CVE-2022-31708: 
VMware vRealize Operations Manager vulnerability analysis and mitigation

VMware vRealize Operations (vROps) contains a broken access control vulnerability identified as CVE-2022-31708, which was disclosed on December 15, 2022. The vulnerability affects VMware vRealize Operations (vROps) versions 8.10.x prior to 8.10.1 and versions 8.6.x without the KB90232 patch. VMware has evaluated this vulnerability to be in the Moderate severity range with a CVSS v3.1 base score of 4.9 (VMware Advisory, NVD).

The vulnerability stems from improper access control configuration within the CaSA component of vRealize Operations.
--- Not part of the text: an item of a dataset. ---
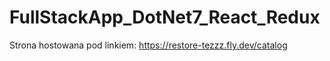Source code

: # FullStackApp_DotNet7_React_Redux

Strona hostowana pod linkiem:
https://restore-tezzz.fly.dev/catalog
The specific flaw results from the lack of proper access control mechanisms, which allows authenticated users with administrative privileges to access sensitive information they shouldn't normally have access to. The vulnerability has been assigned a CVSS v3.1 Base Score of 4.9 (Medium) with the vector string CVSS:3.1/AV:N/AC:L/PR:H/UI:N/S:U/C:H/I:N/A:N (ZDI Advisory, NVD).

The vulnerability allows a malicious actor with admin privileges in the vROps application to read sensitive information from the underlying operating system. This information disclosure could potentially expose critical system data to unauthorized access (VMware Advisory).

VMware has released patches to address this vulnerability. Users of affected versions should upgrade to VMware vRealize Operations (vROps) version 8.10.1 or apply the KB90232 patch for version 8.6.x. No workarounds are available for this vulnerability, making it critical to apply the provided updates (VMware Advisory).